В романе Гессе двойником Гарри выступает, во-первых, он сам — в своей ипостаси степного волка, во-вторых, музыкант Пабло — «экзотический красавец-полубог», с которым его знакомит Гермина — его «Прекрасная Дама» (можно сказать, его Муза): «…познакомила меня с саксофонистом, смуглым, красивым молодым человеком испанского или южноамериканского происхождения, который, как она сказала, умел играть на всех инструментах и говорить на всех языках мира». Потом Гарри замечает и «его сияющий, его прекрасный звериный взгляд». Двойничество в романе подчеркивается и тем, что Гермина напоминает главному герою его друга детства — Германа (между прочим, так зовут и автора). Такой вот переплет: внутренний двойник (волк) — внешний двойник (Пабло) — двойник в «Прекрасной Даме» (и он же — автор).

Появляется нож и в романе Пастернака. Кубариха говорит, что может поразить им снеговую стихию, потому что та — живая:

«Думаешь, хвастаю, вру?
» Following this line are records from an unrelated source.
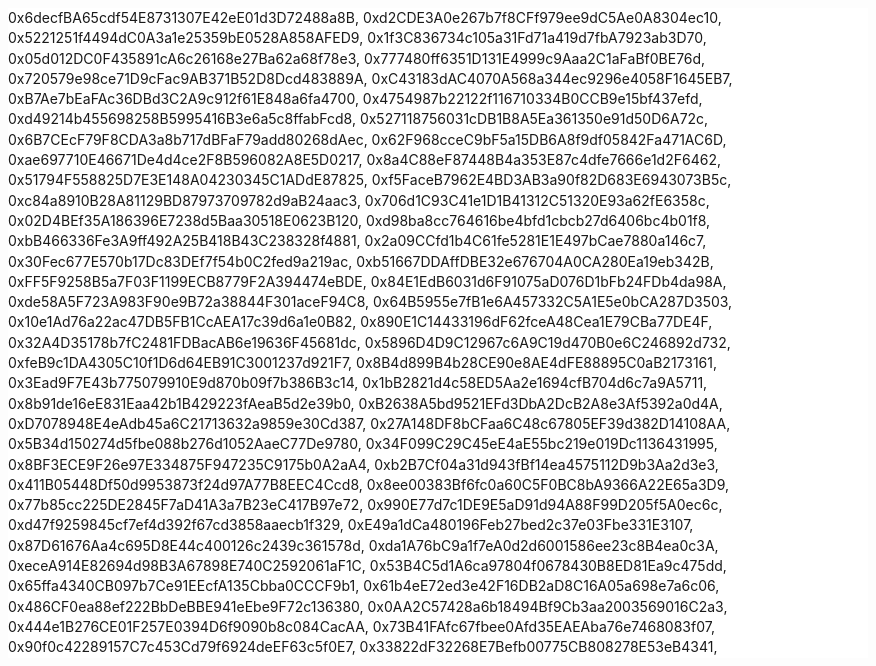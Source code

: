 0x6decfBA65cdf54E8731307E42eE01d3D72488a8B,
0xd2CDE3A0e267b7f8CFf979ee9dC5Ae0A8304ec10,
0x5221251f4494dC0A3a1e25359bE0528A858AFED9,
0x1f3C836734c105a31Fd71a419d7fbA7923ab3D70,
0x05d012DC0F435891cA6c26168e27Ba62a68f78e3,
0x777480ff6351D131E4999c9Aaa2C1aFaBf0BE76d,
0x720579e98ce71D9cFac9AB371B52D8Dcd483889A,
0xC43183dAC4070A568a344ec9296e4058F1645EB7,
0xB7Ae7bEaFAc36DBd3C2A9c912f61E848a6fa4700,
0x4754987b22122f116710334B0CCB9e15bf437efd,
0xd49214b455698258B5995416B3e6a5c8ffabFcd8,
0x527118756031cDB1B8A5Ea361350e91d50D6A72c,
0x6B7CEcF79F8CDA3a8b717dBFaF79add80268dAec,
0x62F968cceC9bF5a15DB6A8f9df05842Fa471AC6D,
0xae697710E46671De4d4ce2F8B596082A8E5D0217,
0x8a4C88eF87448B4a353E87c4dfe7666e1d2F6462,
0x51794F558825D7E3E148A04230345C1ADdE87825,
0xf5FaceB7962E4BD3AB3a90f82D683E6943073B5c,
0xc84a8910B28A81129BD87973709782d9aB24aac3,
0x706d1C93C41e1D1B41312C51320E93a62fE6358c,
0x02D4BEf35A186396E7238d5Baa30518E0623B120,
0xd98ba8cc764616be4bfd1cbcb27d6406bc4b01f8,
0xbB466336Fe3A9ff492A25B418B43C238328f4881,
0x2a09CCfd1b4C61fe5281E1E497bCae7880a146c7,
0x30Fec677E570b17Dc83DEf7f54b0C2fed9a219ac,
0xb51667DDAffDBE32e676704A0CA280Ea19eb342B,
0xFF5F9258B5a7F03F1199ECB8779F2A394474eBDE,
0x84E1EdB6031d6F91075aD076D1bFb24FDb4da98A,
0xde58A5F723A983F90e9B72a38844F301aceF94C8,
0x64B5955e7fB1e6A457332C5A1E5e0bCA287D3503,
0x10e1Ad76a22ac47DB5FB1CcAEA17c39d6a1e0B82,
0x890E1C14433196dF62fceA48Cea1E79CBa77DE4F,
0x32A4D35178b7fC2481FDBacAB6e19636F45681dc,
0x5896D4D9C12967c6A9C19d470B0e6C246892d732,
0xfeB9c1DA4305C10f1D6d64EB91C3001237d921F7,
0x8B4d899B4b28CE90e8AE4dFE88895C0aB2173161,
0x3Ead9F7E43b775079910E9d870b09f7b386B3c14,
0x1bB2821d4c58ED5Aa2e1694cfB704d6c7a9A5711,
0x8b91de16eE831Eaa42b1B429223fAeaB5d2e39b0,
0xB2638A5bd9521EFd3DbA2DcB2A8e3Af5392a0d4A,
0xD7078948E4eAdb45a6C21713632a9859e30Cd387,
0x27A148DF8bCFaa6C48c67805EF39d382D14108AA,
0x5B34d150274d5fbe088b276d1052AaeC77De9780,
0x34F099C29C45eE4aE55bc219e019Dc1136431995,
0x8BF3ECE9F26e97E334875F947235C9175b0A2aA4,
0xb2B7Cf04a31d943fBf14ea4575112D9b3Aa2d3e3,
0x411B05448Df50d9953873f24d97A77B8EEC4Ccd8,
0x8ee00383Bf6fc0a60C5F0BC8bA9366A22E65a3D9,
0x77b85cc225DE2845F7aD41A3a7B23eC417B97e72,
0x990E77d7c1DE9E5aD91d94A88F99D205f5A0ec6c,
0xd47f9259845cf7ef4d392f67cd3858aaecb1f329,
0xE49a1dCa480196Feb27bed2c37e03Fbe331E3107,
0x87D61676Aa4c695D8E44c400126c2439c361578d,
0xda1A76bC9a1f7eA0d2d6001586ee23c8B4ea0c3A,
0xeceA914E82694d98B3A67898E740C2592061aF1C,
0x53B4C5d1A6ca97804f0678430B8ED81Ea9c475dd,
0x65ffa4340CB097b7Ce91EEcfA135Cbba0CCCF9b1,
0x61b4eE72ed3e42F16DB2aD8C16A05a698e7a6c06,
0x486CF0ea88ef222BbDeBBE941eEbe9F72c136380,
0x0AA2C57428a6b18494Bf9Cb3aa2003569016C2a3,
0x444e1B276CE01F257E0394D6f9090b8c084CacAA,
0x73B41FAfc67fbee0Afd35EAEAba76e7468083f07,
0x90f0c42289157C7c453Cd79f6924deEF63c5f0E7,
0x33822dF32268E7Befb00775CB808278E53eB4341,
А вот и не вру. Ну, смотри, слушай.

Придет зима, пойдет метелица в поле вихри толпить, кружить столбунки. И я тебе в тот столб снеговой, в тот снеговорот нож залукну, вгоню нож в снег по самый черенок, и весь красный в крови из снега выну».

Владычица Озера (при содействии волшебника Мерлина) вручает королю Артуру меч Экскалибур
Двойник у героя может быть и не один, может быть даже целая система двойников, как мы это видим в романе Германа Гессе и как легко можно увидеть, внимательно читая роман Мелвилла. Помимо Евграфа, двойником-антиподом Живаго является Паша Антипов, в дальнейшем превратившийся в Стрельникова. Есть несколько интересных моментов, которые об этом свидетельствуют. Например, Живаго говорит, что он испытывает к Стрельникову не ревность, не соперничество, а «чувство печального братства с ним». Кроме того, примечательна первая встреча героев. Встречи, собственно говоря, не было, а был странный, оторванный от кого-либо, неживой взгляд оттаявшего кружка в окне. В комнате за окном находились Лара с Пашей, а Юра проезжал мимо дома и видел этот кружок — и в нем свечу. То есть здесь такой же пристальный взгляд неживого мира еще до всякой встречи с двойником, какой мы видели при, так сказать, правстрече с Евграфом (я имею в виду дом с «недобрым взглядом»):

«Они проезжали по Камергерскому. Юра обратил внимание на черную протаявшую скважину в ледяном наросте одного из окон. Сквозь эту скважину просвечивал огонь свечи, проникавший на улицу почти с сознательностью взгляда, точно пламя подсматривало за едущими и кого-то поджидало.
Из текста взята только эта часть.